## MasterMindXD 3 years ago solve 2log(x+11)=(1/2)^x.

1. Ishaan94

what's log's base?

2. MasterMindXD

10

3. Ishaan94

Oh okay...

4. Ishaan94

$2\log (x+ 11) = \left( \frac{1}{2}\right)^x$

5. Ishaan94

that is the question right?

6. MasterMindXD

Yeah, let me show you what I've got so far.

7. MasterMindXD

|dw:1324553869100:dw|

8. cristiann

First observe that x=-1 is a solution. Then use the monotonicity of the functions log and exponent (with subunitary base) to proove that this solution is unique

9. MasterMindXD

How do I continue from this?

10. cristiann

Consider two functions: f1(x)=2log(x+11) and f2(x)=(1/2)^x. At x=-1 they meet for x>-1, f1 increases (is above) and f2 decreases (is below), so they don't meet anymore... for -11<x<-1, f1 is below and f2 is above, so they again don't meet.
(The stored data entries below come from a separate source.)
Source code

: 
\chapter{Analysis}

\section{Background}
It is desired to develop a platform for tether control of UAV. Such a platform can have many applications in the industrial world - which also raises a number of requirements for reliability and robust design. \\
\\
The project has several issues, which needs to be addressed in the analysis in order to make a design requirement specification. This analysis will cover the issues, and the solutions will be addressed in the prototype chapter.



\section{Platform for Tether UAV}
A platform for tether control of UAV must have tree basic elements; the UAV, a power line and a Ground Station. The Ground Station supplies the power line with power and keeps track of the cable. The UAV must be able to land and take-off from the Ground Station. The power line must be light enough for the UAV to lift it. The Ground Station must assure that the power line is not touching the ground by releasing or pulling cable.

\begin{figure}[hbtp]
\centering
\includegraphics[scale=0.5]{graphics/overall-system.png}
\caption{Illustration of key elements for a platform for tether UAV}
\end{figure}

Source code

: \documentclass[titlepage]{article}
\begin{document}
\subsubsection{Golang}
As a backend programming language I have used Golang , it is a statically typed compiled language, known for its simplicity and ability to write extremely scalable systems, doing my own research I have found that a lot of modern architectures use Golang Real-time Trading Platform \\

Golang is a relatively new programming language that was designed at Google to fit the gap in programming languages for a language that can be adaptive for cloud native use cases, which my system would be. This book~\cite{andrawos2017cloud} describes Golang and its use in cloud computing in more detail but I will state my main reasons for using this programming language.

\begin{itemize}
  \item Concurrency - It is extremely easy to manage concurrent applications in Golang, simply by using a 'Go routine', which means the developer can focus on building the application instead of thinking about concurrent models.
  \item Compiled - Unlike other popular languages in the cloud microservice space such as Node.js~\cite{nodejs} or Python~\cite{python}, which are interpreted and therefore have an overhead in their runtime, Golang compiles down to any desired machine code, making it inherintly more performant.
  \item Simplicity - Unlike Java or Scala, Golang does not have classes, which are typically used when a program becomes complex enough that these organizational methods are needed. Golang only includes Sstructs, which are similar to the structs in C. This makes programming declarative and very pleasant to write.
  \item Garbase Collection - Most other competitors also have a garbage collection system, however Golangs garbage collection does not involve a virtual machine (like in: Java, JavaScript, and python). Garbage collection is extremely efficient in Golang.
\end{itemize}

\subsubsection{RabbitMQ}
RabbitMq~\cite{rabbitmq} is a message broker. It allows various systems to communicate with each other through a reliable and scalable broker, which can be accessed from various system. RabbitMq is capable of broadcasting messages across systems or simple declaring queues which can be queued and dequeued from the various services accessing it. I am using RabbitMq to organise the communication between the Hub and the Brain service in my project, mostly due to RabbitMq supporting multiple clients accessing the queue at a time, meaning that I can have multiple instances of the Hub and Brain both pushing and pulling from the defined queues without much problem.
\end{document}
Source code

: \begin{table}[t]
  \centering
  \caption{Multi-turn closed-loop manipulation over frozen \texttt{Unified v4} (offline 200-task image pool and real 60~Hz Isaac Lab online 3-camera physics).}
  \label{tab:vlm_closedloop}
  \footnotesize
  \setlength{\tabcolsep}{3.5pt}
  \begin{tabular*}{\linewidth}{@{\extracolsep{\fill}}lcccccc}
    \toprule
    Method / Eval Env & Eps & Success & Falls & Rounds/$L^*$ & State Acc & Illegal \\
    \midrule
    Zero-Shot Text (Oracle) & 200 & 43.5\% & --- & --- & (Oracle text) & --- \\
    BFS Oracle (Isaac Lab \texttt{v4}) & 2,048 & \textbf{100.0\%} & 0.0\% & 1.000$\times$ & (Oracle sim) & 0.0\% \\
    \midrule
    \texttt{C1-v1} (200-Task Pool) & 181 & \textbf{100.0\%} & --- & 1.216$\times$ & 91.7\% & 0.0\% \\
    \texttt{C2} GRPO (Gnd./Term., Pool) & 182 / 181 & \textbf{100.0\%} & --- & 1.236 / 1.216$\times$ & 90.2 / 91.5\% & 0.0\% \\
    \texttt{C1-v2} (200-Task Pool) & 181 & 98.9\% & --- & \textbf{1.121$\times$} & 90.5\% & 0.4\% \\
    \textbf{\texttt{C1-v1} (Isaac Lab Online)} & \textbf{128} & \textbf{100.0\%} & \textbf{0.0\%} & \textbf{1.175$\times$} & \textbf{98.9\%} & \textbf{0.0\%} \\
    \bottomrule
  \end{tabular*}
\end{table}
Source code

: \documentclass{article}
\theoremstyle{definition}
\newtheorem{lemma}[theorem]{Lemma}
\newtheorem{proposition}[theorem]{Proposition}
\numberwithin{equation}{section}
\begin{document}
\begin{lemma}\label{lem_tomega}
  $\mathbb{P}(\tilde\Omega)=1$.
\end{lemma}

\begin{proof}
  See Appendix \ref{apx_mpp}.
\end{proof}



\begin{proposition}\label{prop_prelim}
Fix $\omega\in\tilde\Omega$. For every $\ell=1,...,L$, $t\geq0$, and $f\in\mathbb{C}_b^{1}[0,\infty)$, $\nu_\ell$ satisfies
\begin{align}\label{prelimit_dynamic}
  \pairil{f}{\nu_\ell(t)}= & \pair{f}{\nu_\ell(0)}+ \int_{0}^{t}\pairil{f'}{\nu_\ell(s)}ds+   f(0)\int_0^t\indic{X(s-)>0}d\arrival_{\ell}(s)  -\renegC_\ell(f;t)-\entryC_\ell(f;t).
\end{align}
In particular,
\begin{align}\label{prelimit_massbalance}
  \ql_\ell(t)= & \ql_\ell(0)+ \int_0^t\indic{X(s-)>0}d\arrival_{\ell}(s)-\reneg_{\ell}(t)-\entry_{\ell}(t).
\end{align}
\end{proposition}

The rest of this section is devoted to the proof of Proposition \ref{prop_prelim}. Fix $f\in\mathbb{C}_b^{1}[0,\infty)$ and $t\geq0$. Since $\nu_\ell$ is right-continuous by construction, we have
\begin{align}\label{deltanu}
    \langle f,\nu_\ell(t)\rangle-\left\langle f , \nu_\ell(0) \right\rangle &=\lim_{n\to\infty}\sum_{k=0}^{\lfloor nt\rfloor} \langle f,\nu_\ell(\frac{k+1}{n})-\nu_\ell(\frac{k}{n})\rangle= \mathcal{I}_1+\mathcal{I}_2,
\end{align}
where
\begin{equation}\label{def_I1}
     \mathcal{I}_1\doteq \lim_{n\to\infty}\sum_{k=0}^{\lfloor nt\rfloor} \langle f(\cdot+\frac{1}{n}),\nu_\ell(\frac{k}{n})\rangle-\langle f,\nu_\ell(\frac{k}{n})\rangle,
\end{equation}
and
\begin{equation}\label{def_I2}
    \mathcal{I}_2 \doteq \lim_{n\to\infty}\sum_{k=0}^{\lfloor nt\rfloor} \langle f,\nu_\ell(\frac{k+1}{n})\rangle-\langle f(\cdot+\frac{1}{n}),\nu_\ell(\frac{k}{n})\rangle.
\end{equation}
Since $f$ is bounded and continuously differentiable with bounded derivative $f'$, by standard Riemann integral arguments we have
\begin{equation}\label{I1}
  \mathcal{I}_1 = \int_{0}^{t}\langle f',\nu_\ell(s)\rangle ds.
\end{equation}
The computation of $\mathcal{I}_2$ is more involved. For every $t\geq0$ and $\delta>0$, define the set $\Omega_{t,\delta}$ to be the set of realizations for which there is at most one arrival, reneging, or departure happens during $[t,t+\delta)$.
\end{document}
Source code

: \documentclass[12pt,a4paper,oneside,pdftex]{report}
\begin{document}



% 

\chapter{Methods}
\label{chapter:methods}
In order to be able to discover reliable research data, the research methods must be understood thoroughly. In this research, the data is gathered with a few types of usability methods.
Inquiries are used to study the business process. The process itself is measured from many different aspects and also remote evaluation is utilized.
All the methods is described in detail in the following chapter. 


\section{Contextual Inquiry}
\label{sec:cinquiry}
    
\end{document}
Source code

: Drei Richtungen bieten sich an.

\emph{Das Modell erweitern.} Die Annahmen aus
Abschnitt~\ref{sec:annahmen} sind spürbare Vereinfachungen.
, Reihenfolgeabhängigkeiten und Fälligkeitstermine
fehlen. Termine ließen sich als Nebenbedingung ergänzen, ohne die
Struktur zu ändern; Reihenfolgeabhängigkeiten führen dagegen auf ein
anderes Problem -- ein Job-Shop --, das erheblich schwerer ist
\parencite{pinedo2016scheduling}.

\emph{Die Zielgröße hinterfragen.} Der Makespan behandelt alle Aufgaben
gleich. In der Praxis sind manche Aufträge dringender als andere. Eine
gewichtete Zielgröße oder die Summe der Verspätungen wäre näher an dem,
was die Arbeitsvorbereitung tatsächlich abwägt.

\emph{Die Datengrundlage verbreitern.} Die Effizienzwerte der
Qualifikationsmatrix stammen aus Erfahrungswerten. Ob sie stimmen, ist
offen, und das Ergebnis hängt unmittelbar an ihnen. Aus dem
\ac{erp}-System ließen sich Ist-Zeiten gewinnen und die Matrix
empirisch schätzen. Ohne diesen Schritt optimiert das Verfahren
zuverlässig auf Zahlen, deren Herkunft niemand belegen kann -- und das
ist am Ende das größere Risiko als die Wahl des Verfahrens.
So, a unique meeting point ....-1 How can you find the point -1? Just by geuessing ... no procedure for finding it ...

11. MasterMindXD

How did you find out that they meet at -1? What is the method you used to figure that out?

12. cristiann

No method ... just by trial and error ... you should always check for some common values ... just to see how it behaves ... this is a prefabricated exercise .... so it should have some easy values to be guessed ... for a real/life situation ... you have to apply numerical methods (which anyway are not sure...) and combine them with some reasoning ...

13. MasterMindXD

Oh okay, I'll try that. Thank you :D

14. cristiann

You are welcome ... :)

15. arijit.mech

16. cristiann

Seems to be another equation? (an extra x on the left-hand side?)